Defending Against California Misdemeanor Evading an Officer
The prosecution bears the burden of proof in every criminal case, and defendants deserve to fight for their civil liberties as guaranteed under the Constitution of the United States. An experienced criminal defense attorney can investigate the situation, and unravel what happened in order to effectively defend the accused individual.

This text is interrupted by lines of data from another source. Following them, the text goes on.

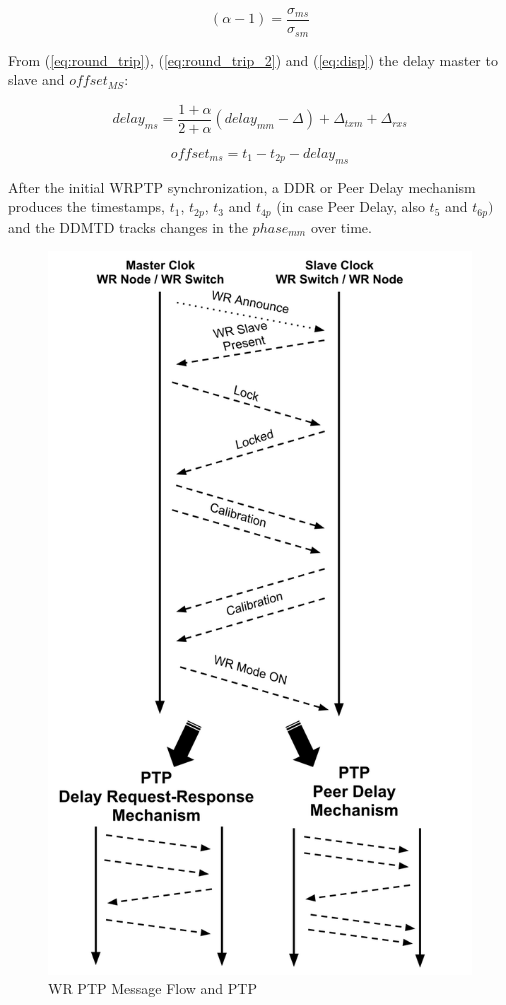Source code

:\begin{equation}
    \label{eq:disp}
    (\alpha-1) = \frac{\sigma_{ms}}{\sigma_{sm}}
\end{equation}

From (\ref{eq:round_trip}), (\ref{eq:round_trip_2}) and  (\ref{eq:disp}) the delay
master to slave and $offset_{MS}$:

\begin{equation}
    \label{eq:delayms}
     delay_{ms} = \frac{1+ \alpha}{2+ \alpha}(delay_{mm} - \Delta)+ \Delta_{txm} + \Delta_{rxs} 
\end{equation}

\begin{equation}
    \label{eq:offsetms}
    offset_{ms} = t_{1} - t_{2p} - delay_{ms}
\end{equation}


After the initial WRPTP synchronization, a DDR or Peer Delay mechanism produces the 
timestamps, $t_{1}$, $t_{2p}$, $t_{3}$ and $t_{4p}$ (in case Peer Delay, also
$t_{5}$ and $t_{6p})$ and the DDMTD tracks changes in the $phase_{mm}$ over time. 

\begin{figure}[!t]
\centering
\includegraphics[scale=0.25]{fig/wr_ptp.png}
\caption{WR PTP Message Flow and PTP}
\label{fig:wr_ptp}
\end{figure}


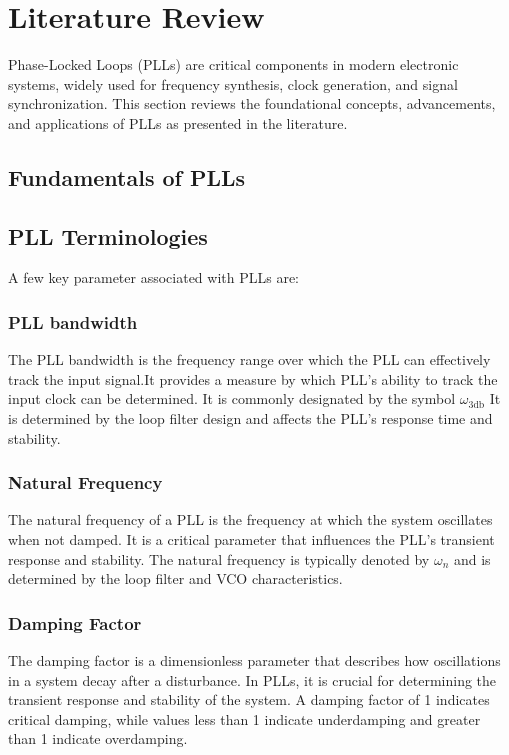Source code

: \chapter{Literature Review}

Phase-Locked Loops (PLLs) are critical components in modern electronic systems, widely used for frequency synthesis, clock generation, and signal synchronization. This section reviews the foundational concepts, advancements, and applications of PLLs as presented in the literature.

\section{Fundamentals of PLLs}
\section{PLL Terminologies}
A few key parameter associated with PLLs are:
\subsection{PLL bandwidth}
The PLL bandwidth is the frequency range over which the PLL can effectively track the input signal.It provides a measure by which PLL’s ability to track the input clock can be determined. It is commonly designated by the symbol \( \omega_{\text{3db}} \) It is determined by the loop filter design and affects the PLL's response time and stability.
\subsection{Natural Frequency}
The natural frequency of a PLL is the frequency at which the system oscillates when not damped. It is a critical parameter that influences the PLL's transient response and stability. The natural frequency is typically denoted by \( \omega_n \) and is determined by the loop filter and VCO characteristics.
\subsection{Damping Factor}
The damping factor is a dimensionless parameter that describes how oscillations in a system decay after a disturbance. In PLLs, it is crucial for determining the transient response and stability of the system. A damping factor of 1 indicates critical damping, while values less than 1 indicate underdamping and greater than 1 indicate overdamping.

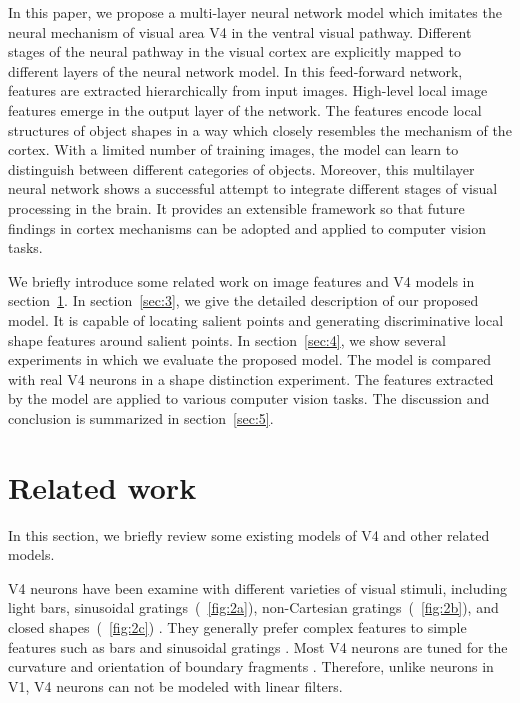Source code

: \documentclass[10pt]{article}
\begin{document}
In this paper, we propose a multi-layer neural network model which imitates the neural mechanism of visual area V4 in the ventral visual pathway.
Different stages of the neural pathway in the visual cortex are explicitly mapped to different layers of the neural network model.
In this feed-forward network, features are extracted hierarchically from input images.
High-level local image features emerge in the output layer of the network. 
The features encode local structures of object shapes in a way which closely resembles the mechanism of the cortex.
With a limited number of training images, the model can learn to distinguish between different categories of objects.
Moreover, this multilayer neural network shows a successful attempt to integrate different stages of visual processing in the brain. 
It provides an extensible framework so that future findings in cortex mechanisms can be adopted and applied to computer vision tasks.

We briefly introduce some related work on image features and V4 models in section~\ref{sec:2}.
In section~\ref{sec:3}, we give the detailed description of our proposed model.
It is capable of locating salient points and generating discriminative local shape features around salient points.
In section~\ref{sec:4}, we show several experiments in which we evaluate the proposed model.
The model is compared with real V4 neurons in a shape distinction experiment.
The features extracted by the model are applied to various computer vision tasks.
The discussion and conclusion is summarized in section~\ref{sec:5}.

\section{Related work}\label{sec:2}

In this section, we briefly review some existing models of V4 and other related models.

V4 neurons have been examine with different varieties of visual stimuli, including light bars, sinusoidal gratings~(\figurename~\ref{fig:2a}),
non-Cartesian gratings~(\figurename~\ref{fig:2b}), and closed shapes~(\figurename~\ref{fig:2c}) \cite{gallant1996,pasupathy2001}.
They generally prefer complex features to simple features such as bars and sinusoidal gratings \cite{gallant1996}.
Most V4 neurons are tuned for the curvature and orientation of boundary fragments \cite{pasupathy2001}.
Therefore, unlike neurons in V1, V4 neurons can not be modeled with linear filters.
\end{document}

By acquiring information on the driver and the situation, a skilled defense attorney may be able to show a lack of specific intent on the part of the driver.
Drivers can only be convicted if the prosecution can prove that the driver specifically intended to evade the officer who was pursuing him or her. There can be many reasons for a driver not to stop when a police officer is pursuing him or her: The driver could have been distracted and didn’t realize that the officer was signaling for him or her to pull over. The driver could have feared for his or her well-being in the neighborhood where the offense occurred and did not stop. The driver was not able to determine if the individual following him was indeed a police officer due to insufficient markings on the officer’s vehicle.
Law enforcement protocol exists for a reason, and citizens deserve a legitimate opportunity to fight for their rights.